I began coaching in 2005 and within a year I had I left my last leadership position to commit myself to a full-time coaching practice. I feel privileged to do this work—for me it’s a calling, not a job--and one of its rewards is the fact that there will always be more to learn. Twelve years (and thousands of hours) since I first started down this path, I’ve identified three paradoxes that are central to the experience of coaching and which I’m constantly trying to understand at a deeper level:
1. Supportive Challenge
A client once told me, "It feels like you're always in my corner, but you never hesitate to challenge me." It was some of the most gratifying feedback I ever got because it precisely describes my intended approach to the process.
My clients need to feel supported by me in a number of ways. They need to feel a sense of trust in my good intentions, my judgment, and my confidentiality. They need to feel sufficiently safe to be vulnerable--a process that begins the very first time we talk, because it can be a vulnerable experience for a leader who’s enjoyed great success in life to even express an interest in coaching. And they need to feel that I truly care about them as an individual.
My clients also need to know that my support will not prevent me from challenging them. They need to know that I’ll offer an alternative perspective and not simply ratify their feelings and agree with their point of view. They need to know that I’ll be candid when I’m concerned or disagree with them or simply feel that something isn’t right. They need to know that I’ll speak up when I sense that they’re not being candid in return--that I’ll call them on their bullshit, just as my coach does for me. (She’s had a lot of practice.)
2. Intimate Distance
Meaningful coaching is always an emotionally intimate experience, no matter what’s being discussed. In part this is a function of the context: two people talking directly to each other with no distractions. We're not multi-tasking or sub-dividing our attention in any way. The person I'm coaching is completely focused on the issue at hand, and I'm completely focused on them. Such concentrated attention--a rare experience for most of us--inevitably creates a close personal connection.
Intimacy in a coaching relationship also results from a willingness to "make the private public"--to share with another person the thoughts and feelings that we usually keep to ourselves. Most of my clients are CEOs or in other senior leadership roles, and a dilemma they face is that they can’t always speak openly with their employees or investors, and yet their family and friends aren’t necessarily helpful discussion partners. A strong coaching relationship is one that creates an environment in which emotional intimacy is possible because both the client and I feel comfortable and willing to “make the private public” and express ourselves more fully.
And yet an essential factor that makes such intimacy possible is a clear set of boundaries defining the relationship, which create an inevitable and necessary sense of distance. Coaching conversations aren’t spontaneous events--my clients and I meet and talk for a predetermined length of time in a specific location. The relationships I have with my clients are warm and friendly ones, and yet it would be inaccurate to say that we're friends—they need me to be their coach, not their friend, and we do the relationship a disservice if we confuse the two. And while I'm deeply invested in my clients and not in the least indifferent, I’m not attached to any particular outcome for them, a stance that requires a degree of distance that’s not possible in most personal and professional relationships.
3. Confident Humility
This is how I view myself and my role in a coaching relationship. I have a strong sense of confidence in my ability as a coach, which is rooted not only in my professional experience, but also in my ongoing commitment to challenge myself and to continue to my development as a person. I've reached the point in this process where I feel some "comfort with discomfort"--it's not that I have confidence in every situation, but I can sense its absence at the limits of my comfort zone, and I'm generally able to find a way to make progress even under those circumstances. I’ve learned that courage isn't confidence.
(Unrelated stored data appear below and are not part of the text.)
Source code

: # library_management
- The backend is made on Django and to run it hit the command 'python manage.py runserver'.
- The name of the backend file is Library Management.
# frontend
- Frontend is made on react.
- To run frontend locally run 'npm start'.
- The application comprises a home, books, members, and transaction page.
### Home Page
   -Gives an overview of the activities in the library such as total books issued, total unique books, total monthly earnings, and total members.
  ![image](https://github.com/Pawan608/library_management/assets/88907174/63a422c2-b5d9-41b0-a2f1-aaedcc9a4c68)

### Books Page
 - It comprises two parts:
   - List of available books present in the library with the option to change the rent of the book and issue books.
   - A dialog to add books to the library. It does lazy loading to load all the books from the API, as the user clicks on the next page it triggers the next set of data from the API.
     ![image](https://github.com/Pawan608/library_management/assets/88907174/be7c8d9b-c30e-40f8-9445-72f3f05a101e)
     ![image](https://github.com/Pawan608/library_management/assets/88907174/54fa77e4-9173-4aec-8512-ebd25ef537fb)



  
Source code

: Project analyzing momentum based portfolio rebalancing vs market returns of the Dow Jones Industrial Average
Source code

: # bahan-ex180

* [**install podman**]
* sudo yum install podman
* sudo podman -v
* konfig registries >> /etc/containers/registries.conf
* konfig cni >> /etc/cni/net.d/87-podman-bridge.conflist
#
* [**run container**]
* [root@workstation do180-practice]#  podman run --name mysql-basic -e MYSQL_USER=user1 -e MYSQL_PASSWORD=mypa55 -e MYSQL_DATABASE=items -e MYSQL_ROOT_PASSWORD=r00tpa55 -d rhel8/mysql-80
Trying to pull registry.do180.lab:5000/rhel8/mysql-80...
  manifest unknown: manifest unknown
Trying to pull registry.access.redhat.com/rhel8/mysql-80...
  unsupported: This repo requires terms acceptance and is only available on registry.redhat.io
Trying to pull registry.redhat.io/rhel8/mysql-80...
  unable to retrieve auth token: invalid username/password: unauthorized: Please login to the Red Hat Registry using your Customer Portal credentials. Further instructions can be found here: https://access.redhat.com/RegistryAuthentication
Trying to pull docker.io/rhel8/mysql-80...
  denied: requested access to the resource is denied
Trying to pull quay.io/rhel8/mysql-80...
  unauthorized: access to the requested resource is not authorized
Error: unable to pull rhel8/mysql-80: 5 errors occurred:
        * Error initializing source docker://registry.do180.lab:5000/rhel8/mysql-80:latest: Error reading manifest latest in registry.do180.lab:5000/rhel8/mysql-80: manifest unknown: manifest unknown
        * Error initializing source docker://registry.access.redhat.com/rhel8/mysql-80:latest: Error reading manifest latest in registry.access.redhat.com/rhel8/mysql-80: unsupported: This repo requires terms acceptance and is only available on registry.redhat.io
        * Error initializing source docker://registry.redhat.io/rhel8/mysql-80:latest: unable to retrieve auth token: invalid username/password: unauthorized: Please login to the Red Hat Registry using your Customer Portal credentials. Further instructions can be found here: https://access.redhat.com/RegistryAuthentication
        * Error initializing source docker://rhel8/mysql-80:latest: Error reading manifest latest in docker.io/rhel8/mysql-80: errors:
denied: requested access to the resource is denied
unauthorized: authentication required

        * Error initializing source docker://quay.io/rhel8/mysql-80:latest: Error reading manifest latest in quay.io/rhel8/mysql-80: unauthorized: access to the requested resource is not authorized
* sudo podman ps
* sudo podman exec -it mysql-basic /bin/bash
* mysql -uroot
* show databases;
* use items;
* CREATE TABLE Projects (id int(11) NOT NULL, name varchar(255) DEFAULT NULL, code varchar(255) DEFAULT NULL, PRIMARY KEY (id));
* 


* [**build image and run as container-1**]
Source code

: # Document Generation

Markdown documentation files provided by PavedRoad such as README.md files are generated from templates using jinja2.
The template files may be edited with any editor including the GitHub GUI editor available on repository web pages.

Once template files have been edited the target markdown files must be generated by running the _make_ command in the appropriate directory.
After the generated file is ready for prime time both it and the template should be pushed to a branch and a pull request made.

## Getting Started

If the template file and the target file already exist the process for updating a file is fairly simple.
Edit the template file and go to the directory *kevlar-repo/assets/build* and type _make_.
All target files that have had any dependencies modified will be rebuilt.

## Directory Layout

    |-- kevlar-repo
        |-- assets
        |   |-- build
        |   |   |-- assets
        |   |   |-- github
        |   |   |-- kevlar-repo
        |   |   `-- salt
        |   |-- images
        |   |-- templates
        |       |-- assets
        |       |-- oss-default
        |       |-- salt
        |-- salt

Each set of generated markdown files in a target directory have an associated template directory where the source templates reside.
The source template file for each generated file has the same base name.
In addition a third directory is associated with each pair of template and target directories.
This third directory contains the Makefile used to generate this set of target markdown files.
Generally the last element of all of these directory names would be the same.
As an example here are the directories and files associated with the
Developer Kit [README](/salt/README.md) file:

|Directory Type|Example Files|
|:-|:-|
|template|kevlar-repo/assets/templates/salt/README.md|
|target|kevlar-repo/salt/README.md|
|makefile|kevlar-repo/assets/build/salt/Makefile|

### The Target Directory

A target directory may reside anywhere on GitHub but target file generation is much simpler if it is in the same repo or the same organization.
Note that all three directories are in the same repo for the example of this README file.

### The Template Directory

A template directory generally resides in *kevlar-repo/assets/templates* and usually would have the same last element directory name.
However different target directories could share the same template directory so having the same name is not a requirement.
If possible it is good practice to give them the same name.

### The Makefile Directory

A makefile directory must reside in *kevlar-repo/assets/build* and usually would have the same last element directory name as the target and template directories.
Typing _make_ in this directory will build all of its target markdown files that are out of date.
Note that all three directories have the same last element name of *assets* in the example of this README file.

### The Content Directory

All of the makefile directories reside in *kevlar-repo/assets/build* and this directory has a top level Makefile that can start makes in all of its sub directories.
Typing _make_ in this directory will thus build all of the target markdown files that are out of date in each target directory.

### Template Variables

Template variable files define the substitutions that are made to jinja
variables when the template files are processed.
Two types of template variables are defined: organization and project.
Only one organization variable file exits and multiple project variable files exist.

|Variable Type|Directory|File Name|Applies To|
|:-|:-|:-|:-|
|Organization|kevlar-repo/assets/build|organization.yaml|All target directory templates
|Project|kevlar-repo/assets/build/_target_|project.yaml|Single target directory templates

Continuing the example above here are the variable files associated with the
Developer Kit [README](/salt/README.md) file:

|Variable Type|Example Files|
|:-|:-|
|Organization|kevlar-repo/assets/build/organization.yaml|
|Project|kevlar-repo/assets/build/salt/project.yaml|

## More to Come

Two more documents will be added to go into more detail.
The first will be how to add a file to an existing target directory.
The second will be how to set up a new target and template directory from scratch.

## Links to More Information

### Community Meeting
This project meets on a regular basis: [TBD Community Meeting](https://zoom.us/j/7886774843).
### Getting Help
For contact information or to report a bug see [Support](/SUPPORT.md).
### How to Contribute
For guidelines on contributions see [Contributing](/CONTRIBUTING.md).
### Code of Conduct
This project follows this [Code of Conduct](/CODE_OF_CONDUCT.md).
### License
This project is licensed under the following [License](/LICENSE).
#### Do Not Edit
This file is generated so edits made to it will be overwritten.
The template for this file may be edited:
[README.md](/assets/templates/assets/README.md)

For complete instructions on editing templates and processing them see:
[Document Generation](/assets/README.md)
At the same time, I feel a sense of humility as a coach. My clients are in the driver’s seat, and I’m merely helping them navigate. I don't withhold my opinion when I believe it's relevant, but ultimate I add more value by asking questions and reflecting my clients' own views back to them, not by virtue of my own expertise. And while I would never describe myself as a humble person, I’m humbled on a regular basis by an awareness of my limitations (which fuels the drive to challenge myself) and by embracing mortality, which I view as one of the primary tasks of adulthood.
There’s a delicate balance to maintain in each of these dimensions. It’s all too easy to err on one side or another: to over-emphasize support for a client and fail to challenge them, to embrace the emotional intimacy of a coaching relationship and neglect the necessary boundaries, to feel the flush of confidence and forget the humility that's essential to the role (and, in each case, vice versa). And the difficulty of this work is one reason why I have my own coach (and why I believe every coach should have a coach).
This is a companion piece to In Defense of Normal (A Coaching Manifesto).